[Saved data entries]

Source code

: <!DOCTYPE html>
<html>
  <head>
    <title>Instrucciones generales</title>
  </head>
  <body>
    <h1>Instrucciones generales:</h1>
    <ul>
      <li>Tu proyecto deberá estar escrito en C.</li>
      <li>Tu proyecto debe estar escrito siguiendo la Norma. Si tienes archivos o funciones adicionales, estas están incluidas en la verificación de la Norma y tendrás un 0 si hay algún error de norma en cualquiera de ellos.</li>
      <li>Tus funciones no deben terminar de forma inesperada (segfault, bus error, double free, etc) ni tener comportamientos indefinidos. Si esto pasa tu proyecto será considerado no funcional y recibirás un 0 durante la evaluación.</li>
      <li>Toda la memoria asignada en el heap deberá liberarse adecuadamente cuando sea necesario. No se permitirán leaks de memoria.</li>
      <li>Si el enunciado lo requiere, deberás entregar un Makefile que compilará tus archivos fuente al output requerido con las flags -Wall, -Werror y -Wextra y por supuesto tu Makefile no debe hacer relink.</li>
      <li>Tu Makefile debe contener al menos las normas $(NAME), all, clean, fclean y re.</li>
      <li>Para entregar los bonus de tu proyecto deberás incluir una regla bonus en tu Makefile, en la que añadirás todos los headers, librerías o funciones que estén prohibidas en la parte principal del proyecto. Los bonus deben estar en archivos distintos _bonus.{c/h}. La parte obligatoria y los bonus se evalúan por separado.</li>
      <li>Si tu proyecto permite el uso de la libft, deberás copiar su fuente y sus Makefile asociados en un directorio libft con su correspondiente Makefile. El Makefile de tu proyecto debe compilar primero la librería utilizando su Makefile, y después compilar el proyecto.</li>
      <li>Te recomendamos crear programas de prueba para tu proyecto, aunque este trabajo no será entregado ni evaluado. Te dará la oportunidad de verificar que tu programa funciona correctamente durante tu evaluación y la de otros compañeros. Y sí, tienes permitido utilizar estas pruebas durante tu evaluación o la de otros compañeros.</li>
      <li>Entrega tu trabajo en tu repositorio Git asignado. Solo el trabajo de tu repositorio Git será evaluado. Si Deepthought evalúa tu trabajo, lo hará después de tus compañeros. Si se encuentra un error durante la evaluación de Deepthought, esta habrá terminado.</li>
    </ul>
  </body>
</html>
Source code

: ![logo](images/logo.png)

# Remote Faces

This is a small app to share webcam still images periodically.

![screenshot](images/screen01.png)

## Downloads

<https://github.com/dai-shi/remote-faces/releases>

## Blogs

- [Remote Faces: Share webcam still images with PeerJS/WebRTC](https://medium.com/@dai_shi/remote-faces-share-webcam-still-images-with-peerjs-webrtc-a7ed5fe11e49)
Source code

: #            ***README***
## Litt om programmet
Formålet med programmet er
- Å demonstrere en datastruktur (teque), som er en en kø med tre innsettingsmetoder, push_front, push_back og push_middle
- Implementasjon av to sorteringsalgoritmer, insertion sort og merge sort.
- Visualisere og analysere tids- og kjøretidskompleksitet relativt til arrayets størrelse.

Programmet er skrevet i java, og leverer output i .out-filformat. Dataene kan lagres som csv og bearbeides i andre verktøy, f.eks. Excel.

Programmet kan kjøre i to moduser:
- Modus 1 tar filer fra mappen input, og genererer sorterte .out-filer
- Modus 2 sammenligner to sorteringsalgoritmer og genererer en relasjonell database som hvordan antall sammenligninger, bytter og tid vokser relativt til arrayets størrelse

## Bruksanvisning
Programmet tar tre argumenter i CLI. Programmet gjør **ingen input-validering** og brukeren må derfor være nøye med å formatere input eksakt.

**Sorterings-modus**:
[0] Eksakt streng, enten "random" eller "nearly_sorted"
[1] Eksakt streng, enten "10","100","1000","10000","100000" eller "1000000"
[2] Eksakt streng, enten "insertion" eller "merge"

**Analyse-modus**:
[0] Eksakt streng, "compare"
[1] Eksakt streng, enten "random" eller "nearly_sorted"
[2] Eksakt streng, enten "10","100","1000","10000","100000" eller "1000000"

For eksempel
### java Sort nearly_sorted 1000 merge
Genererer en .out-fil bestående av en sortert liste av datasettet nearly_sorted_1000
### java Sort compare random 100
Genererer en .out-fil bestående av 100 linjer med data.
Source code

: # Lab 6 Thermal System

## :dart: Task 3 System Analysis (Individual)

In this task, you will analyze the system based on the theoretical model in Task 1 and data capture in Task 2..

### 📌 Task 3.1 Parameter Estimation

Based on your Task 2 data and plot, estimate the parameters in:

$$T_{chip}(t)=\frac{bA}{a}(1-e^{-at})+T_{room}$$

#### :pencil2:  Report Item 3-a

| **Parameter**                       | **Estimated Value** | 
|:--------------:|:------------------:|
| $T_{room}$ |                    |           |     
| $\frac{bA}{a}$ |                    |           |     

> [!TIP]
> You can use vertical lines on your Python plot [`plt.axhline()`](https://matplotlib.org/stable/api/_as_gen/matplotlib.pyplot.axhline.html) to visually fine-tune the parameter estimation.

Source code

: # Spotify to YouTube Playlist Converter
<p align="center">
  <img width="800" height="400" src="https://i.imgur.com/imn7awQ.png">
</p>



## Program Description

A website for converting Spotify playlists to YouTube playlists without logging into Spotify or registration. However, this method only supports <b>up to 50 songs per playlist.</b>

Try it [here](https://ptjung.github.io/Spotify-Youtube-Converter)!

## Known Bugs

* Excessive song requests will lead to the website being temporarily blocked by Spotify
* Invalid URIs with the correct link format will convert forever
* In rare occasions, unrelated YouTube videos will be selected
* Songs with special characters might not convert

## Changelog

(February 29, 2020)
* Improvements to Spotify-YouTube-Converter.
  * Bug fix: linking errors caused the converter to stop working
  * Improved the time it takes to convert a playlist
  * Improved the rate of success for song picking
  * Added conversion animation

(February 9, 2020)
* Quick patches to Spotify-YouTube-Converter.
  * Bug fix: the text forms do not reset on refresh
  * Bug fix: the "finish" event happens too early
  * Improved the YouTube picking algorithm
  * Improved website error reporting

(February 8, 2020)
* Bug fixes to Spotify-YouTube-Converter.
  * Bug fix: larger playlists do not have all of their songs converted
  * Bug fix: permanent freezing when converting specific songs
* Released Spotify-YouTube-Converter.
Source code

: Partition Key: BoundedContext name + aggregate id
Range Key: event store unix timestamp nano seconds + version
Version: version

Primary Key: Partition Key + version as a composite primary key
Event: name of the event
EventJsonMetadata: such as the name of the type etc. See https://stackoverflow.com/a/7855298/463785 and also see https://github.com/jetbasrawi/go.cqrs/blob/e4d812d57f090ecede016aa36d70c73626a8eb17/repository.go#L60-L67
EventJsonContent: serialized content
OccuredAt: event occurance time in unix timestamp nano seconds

How to complete this task: Word for word, return each of the entries.

Solution to this exercise:
Source code

: <!DOCTYPE html>
<html>
  <head>
    <title>Instrucciones generales</title>
  </head>
  <body>
    <h1>Instrucciones generales:</h1>
    <ul>
      <li>Tu proyecto deberá estar escrito en C.</li>
      <li>Tu proyecto debe estar escrito siguiendo la Norma. Si tienes archivos o funciones adicionales, estas están incluidas en la verificación de la Norma y tendrás un 0 si hay algún error de norma en cualquiera de ellos.</li>
      <li>Tus funciones no deben terminar de forma inesperada (segfault, bus error, double free, etc) ni tener comportamientos indefinidos. Si esto pasa tu proyecto será considerado no funcional y recibirás un 0 durante la evaluación.</li>
      <li>Toda la memoria asignada en el heap deberá liberarse adecuadamente cuando sea necesario. No se permitirán leaks de memoria.</li>
      <li>Si el enunciado lo requiere, deberás entregar un Makefile que compilará tus archivos fuente al output requerido con las flags -Wall, -Werror y -Wextra y por supuesto tu Makefile no debe hacer relink.</li>
      <li>Tu Makefile debe contener al menos las normas $(NAME), all, clean, fclean y re.</li>
      <li>Para entregar los bonus de tu proyecto deberás incluir una regla bonus en tu Makefile, en la que añadirás todos los headers, librerías o funciones que estén prohibidas en la parte principal del proyecto. Los bonus deben estar en archivos distintos _bonus.{c/h}. La parte obligatoria y los bonus se evalúan por separado.</li>
      <li>Si tu proyecto permite el uso de la libft, deberás copiar su fuente y sus Makefile asociados en un directorio libft con su correspondiente Makefile. El Makefile de tu proyecto debe compilar primero la librería utilizando su Makefile, y después compilar el proyecto.</li>
      <li>Te recomendamos crear programas de prueba para tu proyecto, aunque este trabajo no será entregado ni evaluado. Te dará la oportunidad de verificar que tu programa funciona correctamente durante tu evaluación y la de otros compañeros. Y sí, tienes permitido utilizar estas pruebas durante tu evaluación o la de otros compañeros.</li>
      <li>Entrega tu trabajo en tu repositorio Git asignado. Solo el trabajo de tu repositorio Git será evaluado. Si Deepthought evalúa tu trabajo, lo hará después de tus compañeros. Si se encuentra un error durante la evaluación de Deepthought, esta habrá terminado.</li>
    </ul>
  </body>
</html>
Source code

: ![logo](images/logo.png)

# Remote Faces

This is a small app to share webcam still images periodically.

![screenshot](images/screen01.png)

## Downloads

<https://github.com/dai-shi/remote-faces/releases>

## Blogs

- [Remote Faces: Share webcam still images with PeerJS/WebRTC](https://medium.com/@dai_shi/remote-faces-share-webcam-still-images-with-peerjs-webrtc-a7ed5fe11e49)
Source code

: #            ***README***
## Litt om programmet
Formålet med programmet er
- Å demonstrere en datastruktur (teque), som er en en kø med tre innsettingsmetoder, push_front, push_back og push_middle
- Implementasjon av to sorteringsalgoritmer, insertion sort og merge sort.
- Visualisere og analysere tids- og kjøretidskompleksitet relativt til arrayets størrelse.

Programmet er skrevet i java, og leverer output i .out-filformat. Dataene kan lagres som csv og bearbeides i andre verktøy, f.eks. Excel.

Programmet kan kjøre i to moduser:
- Modus 1 tar filer fra mappen input, og genererer sorterte .out-filer
- Modus 2 sammenligner to sorteringsalgoritmer og genererer en relasjonell database som hvordan antall sammenligninger, bytter og tid vokser relativt til arrayets størrelse

## Bruksanvisning
Programmet tar tre argumenter i CLI. Programmet gjør **ingen input-validering** og brukeren må derfor være nøye med å formatere input eksakt.

**Sorterings-modus**:
[0] Eksakt streng, enten "random" eller "nearly_sorted"
[1] Eksakt streng, enten "10","100","1000","10000","100000" eller "1000000"
[2] Eksakt streng, enten "insertion" eller "merge"

**Analyse-modus**:
[0] Eksakt streng, "compare"
[1] Eksakt streng, enten "random" eller "nearly_sorted"
[2] Eksakt streng, enten "10","100","1000","10000","100000" eller "1000000"

For eksempel
### java Sort nearly_sorted 1000 merge
Genererer en .out-fil bestående av en sortert liste av datasettet nearly_sorted_1000
### java Sort compare random 100
Genererer en .out-fil bestående av 100 linjer med data.
Source code

: # Lab 6 Thermal System

## :dart: Task 3 System Analysis (Individual)

In this task, you will analyze the system based on the theoretical model in Task 1 and data capture in Task 2..

### 📌 Task 3.1 Parameter Estimation

Based on your Task 2 data and plot, estimate the parameters in:

$$T_{chip}(t)=\frac{bA}{a}(1-e^{-at})+T_{room}$$

#### :pencil2:  Report Item 3-a

| **Parameter**                       | **Estimated Value** | 
|:--------------:|:------------------:|
| $T_{room}$ |                    |           |     
| $\frac{bA}{a}$ |                    |           |     

> [!TIP]
> You can use vertical lines on your Python plot [`plt.axhline()`](https://matplotlib.org/stable/api/_as_gen/matplotlib.pyplot.axhline.html) to visually fine-tune the parameter estimation.

Source code

: # Spotify to YouTube Playlist Converter
<p align="center">
  <img width="800" height="400" src="https://i.imgur.com/imn7awQ.png">
</p>



## Program Description

A website for converting Spotify playlists to YouTube playlists without logging into Spotify or registration. However, this method only supports <b>up to 50 songs per playlist.</b>

Try it [here](https://ptjung.github.io/Spotify-Youtube-Converter)!

## Known Bugs

* Excessive song requests will lead to the website being temporarily blocked by Spotify
* Invalid URIs with the correct link format will convert forever
* In rare occasions, unrelated YouTube videos will be selected
* Songs with special characters might not convert

## Changelog

(February 29, 2020)
* Improvements to Spotify-YouTube-Converter.
  * Bug fix: linking errors caused the converter to stop working
  * Improved the time it takes to convert a playlist
  * Improved the rate of success for song picking
  * Added conversion animation

(February 9, 2020)
* Quick patches to Spotify-YouTube-Converter.
  * Bug fix: the text forms do not reset on refresh
  * Bug fix: the "finish" event happens too early
  * Improved the YouTube picking algorithm
  * Improved website error reporting

(February 8, 2020)
* Bug fixes to Spotify-YouTube-Converter.
  * Bug fix: larger playlists do not have all of their songs converted
  * Bug fix: permanent freezing when converting specific songs
* Released Spotify-YouTube-Converter.
Source code

: Partition Key: BoundedContext name + aggregate id
Range Key: event store unix timestamp nano seconds + version
Version: version

Primary Key: Partition Key + version as a composite primary key
Event: name of the event
EventJsonMetadata: such as the name of the type etc. See https://stackoverflow.com/a/7855298/463785 and also see https://github.com/jetbasrawi/go.cqrs/blob/e4d812d57f090ecede016aa36d70c73626a8eb17/repository.go#L60-L67
EventJsonContent: serialized content
OccuredAt: event occurance time in unix timestamp nano seconds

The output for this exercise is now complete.